STEF data is represented as a byte stream and has the following format:

STEF {
    FixedHeader: ..
    VarHeader Frame: ..
    *Data Frame: ..
}

It starts with a FixedHeader, followed by VarHeader frame, followed by zero or more Data Frames.

Header

FixedHeader {
    Signature: 32 = 4 ASCII bytes: "S", "T", "E", "F"
    Version: 4
    Compression: 2
    Random: 2
}

Version specifies the major version number of STEF stream format:

0 - Current version number defined by this specification.
1-15 - Reserved. The readers compliant with this specification MUST refuse to decode STEF stream if these values are specified.

Compression is the compression method for VarHeader and Data frame content:

0 - no compression.
1 - Zstd compression.
2 and 3 - Reserved. The readers compliant with this specification MUST refuse to decode STEF stream if these values are specified.

Random - a random value beween 0 and 3.

Frame

Frame structure is used to represent either a VarHeader or a Data Frame.

Frame {
    RestartDictionaries: 1
    RestartCompression: 1
    Random: 6
    UncompressedSize: U64
    /CompressedSize: U64/
    Content: ..
}

RestartDictionaries indicates that all dictionaries are cleared and restarted when this frame starts.
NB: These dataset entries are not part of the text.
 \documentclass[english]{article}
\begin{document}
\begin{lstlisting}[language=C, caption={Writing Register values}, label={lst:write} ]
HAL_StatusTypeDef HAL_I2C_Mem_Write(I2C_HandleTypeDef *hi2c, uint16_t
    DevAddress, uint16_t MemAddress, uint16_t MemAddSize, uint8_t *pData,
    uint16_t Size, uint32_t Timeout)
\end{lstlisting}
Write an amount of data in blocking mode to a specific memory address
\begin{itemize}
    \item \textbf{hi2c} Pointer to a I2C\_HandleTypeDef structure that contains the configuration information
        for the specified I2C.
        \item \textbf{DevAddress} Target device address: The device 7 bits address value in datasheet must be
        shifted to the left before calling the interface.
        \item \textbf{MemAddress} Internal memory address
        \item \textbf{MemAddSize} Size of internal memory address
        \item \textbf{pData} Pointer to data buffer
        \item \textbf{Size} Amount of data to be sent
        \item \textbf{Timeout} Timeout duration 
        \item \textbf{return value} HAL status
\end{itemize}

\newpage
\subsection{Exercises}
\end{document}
Can be used to limit the size of the dictionaries that the readers must keep in memory. Has no effect on VarHeader and SHOULD be used only for Data Frames.
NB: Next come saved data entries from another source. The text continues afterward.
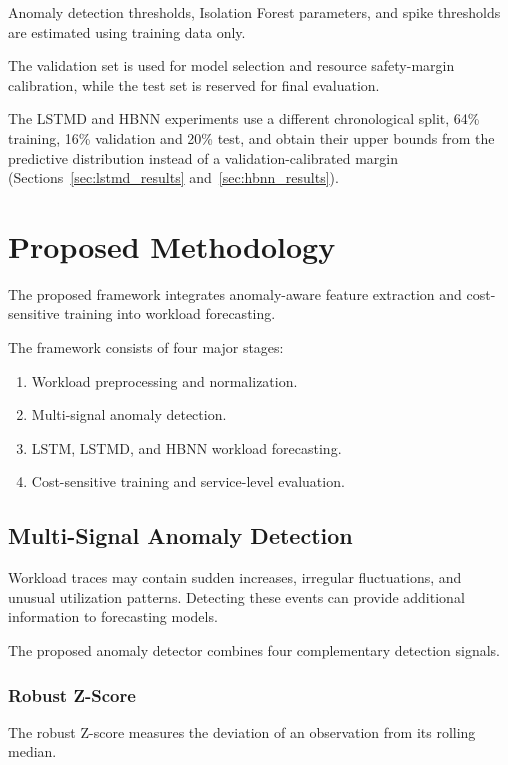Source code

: \documentclass[conference]{IEEEtran}
\begin{document}
Anomaly detection thresholds, Isolation Forest parameters, and spike thresholds are estimated using training data only.

The validation set is used for model selection and resource safety-margin calibration, while the test set is reserved for final evaluation.

The LSTMD and HBNN experiments use a different chronological split, 64\% training, 16\% validation and 20\% test, and obtain their upper bounds from the predictive distribution instead of a validation-calibrated margin (Sections~\ref{sec:lstmd_results} and~\ref{sec:hbnn_results}).

\section{Proposed Methodology}

The proposed framework integrates anomaly-aware feature extraction and cost-sensitive training into workload forecasting.

The framework consists of four major stages:

\begin{enumerate}
\item Workload preprocessing and normalization.
\item Multi-signal anomaly detection.
\item LSTM, LSTMD, and HBNN workload forecasting.
\item Cost-sensitive training and service-level evaluation.
\end{enumerate}

\subsection{Multi-Signal Anomaly Detection}

Workload traces may contain sudden increases, irregular fluctuations, and unusual utilization patterns. Detecting these events can provide additional information to forecasting models.

The proposed anomaly detector combines four complementary detection signals.

\subsubsection{Robust Z-Score}

The robust Z-score measures the deviation of an observation from its rolling median.
\end{document}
RestartCompression indicates that the compression stream is started anew from this frame's Content. Reader's state of compression decoder MUST be reset when this bit is set. If this bit is unset the state of the compression encoder carries over through the Content field of frames. This bit has effect only if Flags field in the Header specifies a compression.

The UncompressedSize size field specifies the total size in bytes of the frame Content in uncompressed form. If no compression is used the UncompressedSize field is also the same as the size of the Content field in bytes.
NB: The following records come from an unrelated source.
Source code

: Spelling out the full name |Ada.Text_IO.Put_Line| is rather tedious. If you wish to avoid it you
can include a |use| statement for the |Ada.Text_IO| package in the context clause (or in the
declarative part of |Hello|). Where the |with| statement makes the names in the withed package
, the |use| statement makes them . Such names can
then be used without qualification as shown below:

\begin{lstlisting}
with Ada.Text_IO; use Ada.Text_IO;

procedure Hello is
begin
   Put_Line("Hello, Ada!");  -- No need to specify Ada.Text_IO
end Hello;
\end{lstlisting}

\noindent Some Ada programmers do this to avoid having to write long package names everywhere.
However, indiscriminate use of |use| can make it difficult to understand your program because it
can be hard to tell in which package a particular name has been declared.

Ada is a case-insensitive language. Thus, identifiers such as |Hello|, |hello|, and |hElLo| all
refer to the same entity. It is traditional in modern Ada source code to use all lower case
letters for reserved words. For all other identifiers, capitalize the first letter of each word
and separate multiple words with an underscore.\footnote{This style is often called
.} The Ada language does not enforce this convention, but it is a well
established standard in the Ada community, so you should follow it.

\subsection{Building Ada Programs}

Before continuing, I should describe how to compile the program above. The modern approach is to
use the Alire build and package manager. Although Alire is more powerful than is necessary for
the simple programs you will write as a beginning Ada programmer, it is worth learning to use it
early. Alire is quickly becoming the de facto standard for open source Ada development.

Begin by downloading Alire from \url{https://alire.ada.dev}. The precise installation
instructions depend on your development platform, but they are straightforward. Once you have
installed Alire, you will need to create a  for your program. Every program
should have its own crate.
The CompressedSize field is optional and is only present if Compression field in the Header specifies a compression. The CompressedSize field specifies the size of the Content field in bytes.

VarHeader Frame

VarHeader is a Frame with a Content field that contains JSON-encoded Schema of STEF data. TODO: specify JSON fields.

Data Frame

Data Frame has the Content of the following structure:

Content {
    RecordCount: U64
    SizeOfSizes: U64
    *Size: UC
    *ColumnData: 0..
}

RecordCount is the number of record in this data frame.

SizeOfSizes is the size of the following Sizes field in bytes.

Size contains a sequence of UvarintCompact values, one value per column, each column representing the number of bytes of data in that column. 0 is valid value for Size and indicates that the column has no data. The Size field is repeated as many time as there are columns in the schema.

Note if a column has no data, all its subcolumns also have no data. In this case the Size field of value 0 is recorded only for the parent column and is omitted for all child columns.

ColumnData represents the data for one column. The ColumnData field is repeated as many time as there are columns in the schema.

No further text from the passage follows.